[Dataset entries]

⁂

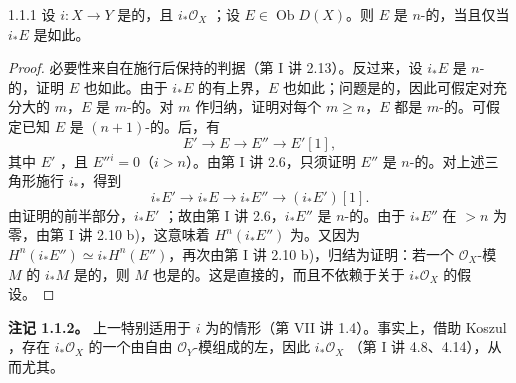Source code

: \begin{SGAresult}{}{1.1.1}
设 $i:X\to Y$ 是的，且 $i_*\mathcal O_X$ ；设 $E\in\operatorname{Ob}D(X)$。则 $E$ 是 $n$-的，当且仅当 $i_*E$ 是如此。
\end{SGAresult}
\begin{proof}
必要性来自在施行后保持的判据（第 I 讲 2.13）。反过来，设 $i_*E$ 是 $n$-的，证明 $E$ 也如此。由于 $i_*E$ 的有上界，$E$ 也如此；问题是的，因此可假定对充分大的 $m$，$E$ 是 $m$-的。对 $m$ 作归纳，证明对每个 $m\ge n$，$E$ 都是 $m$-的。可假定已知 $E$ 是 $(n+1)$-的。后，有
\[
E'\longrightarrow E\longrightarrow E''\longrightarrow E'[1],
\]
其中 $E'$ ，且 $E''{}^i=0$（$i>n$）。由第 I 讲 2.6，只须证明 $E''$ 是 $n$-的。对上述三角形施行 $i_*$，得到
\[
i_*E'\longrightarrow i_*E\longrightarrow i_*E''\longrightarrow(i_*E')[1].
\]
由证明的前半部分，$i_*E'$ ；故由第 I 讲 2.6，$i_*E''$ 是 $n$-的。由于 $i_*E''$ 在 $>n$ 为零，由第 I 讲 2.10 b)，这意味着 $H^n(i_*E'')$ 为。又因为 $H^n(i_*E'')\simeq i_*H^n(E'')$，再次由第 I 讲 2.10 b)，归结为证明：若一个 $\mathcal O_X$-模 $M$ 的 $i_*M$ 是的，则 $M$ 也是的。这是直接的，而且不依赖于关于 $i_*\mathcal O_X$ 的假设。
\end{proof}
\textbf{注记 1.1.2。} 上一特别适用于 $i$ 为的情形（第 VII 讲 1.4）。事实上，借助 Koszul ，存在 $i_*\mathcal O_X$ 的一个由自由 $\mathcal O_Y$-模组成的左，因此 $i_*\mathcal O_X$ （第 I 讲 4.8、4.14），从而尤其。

⁂

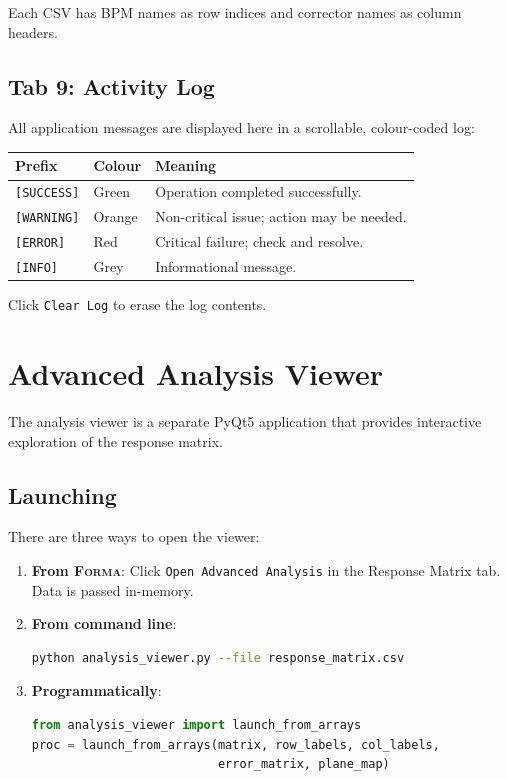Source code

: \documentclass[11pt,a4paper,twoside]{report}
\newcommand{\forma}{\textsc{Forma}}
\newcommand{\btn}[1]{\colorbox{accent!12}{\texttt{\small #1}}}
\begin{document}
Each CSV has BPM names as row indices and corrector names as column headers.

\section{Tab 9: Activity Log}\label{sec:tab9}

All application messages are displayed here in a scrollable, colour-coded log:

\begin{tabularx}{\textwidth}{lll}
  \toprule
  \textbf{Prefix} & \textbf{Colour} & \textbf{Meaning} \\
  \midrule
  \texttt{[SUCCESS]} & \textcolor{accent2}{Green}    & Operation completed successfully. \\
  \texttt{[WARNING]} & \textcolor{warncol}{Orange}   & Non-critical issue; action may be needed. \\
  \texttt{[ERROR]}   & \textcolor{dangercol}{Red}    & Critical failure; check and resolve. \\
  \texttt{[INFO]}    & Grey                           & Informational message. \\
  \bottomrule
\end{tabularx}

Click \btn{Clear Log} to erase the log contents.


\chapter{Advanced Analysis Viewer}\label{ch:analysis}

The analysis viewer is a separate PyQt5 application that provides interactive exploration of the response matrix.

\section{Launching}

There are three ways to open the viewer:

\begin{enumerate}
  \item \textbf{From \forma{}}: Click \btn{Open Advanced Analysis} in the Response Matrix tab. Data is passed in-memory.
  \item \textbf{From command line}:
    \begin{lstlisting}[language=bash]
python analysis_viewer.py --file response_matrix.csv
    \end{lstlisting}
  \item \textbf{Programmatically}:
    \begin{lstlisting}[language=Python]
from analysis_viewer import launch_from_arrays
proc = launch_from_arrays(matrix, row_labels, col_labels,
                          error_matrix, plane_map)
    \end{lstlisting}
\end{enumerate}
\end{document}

⁂

- [ASSIGNMENT]
The answer should be nothing but the number of lines above that contain "application".

- [YOUR SOLUTION]
2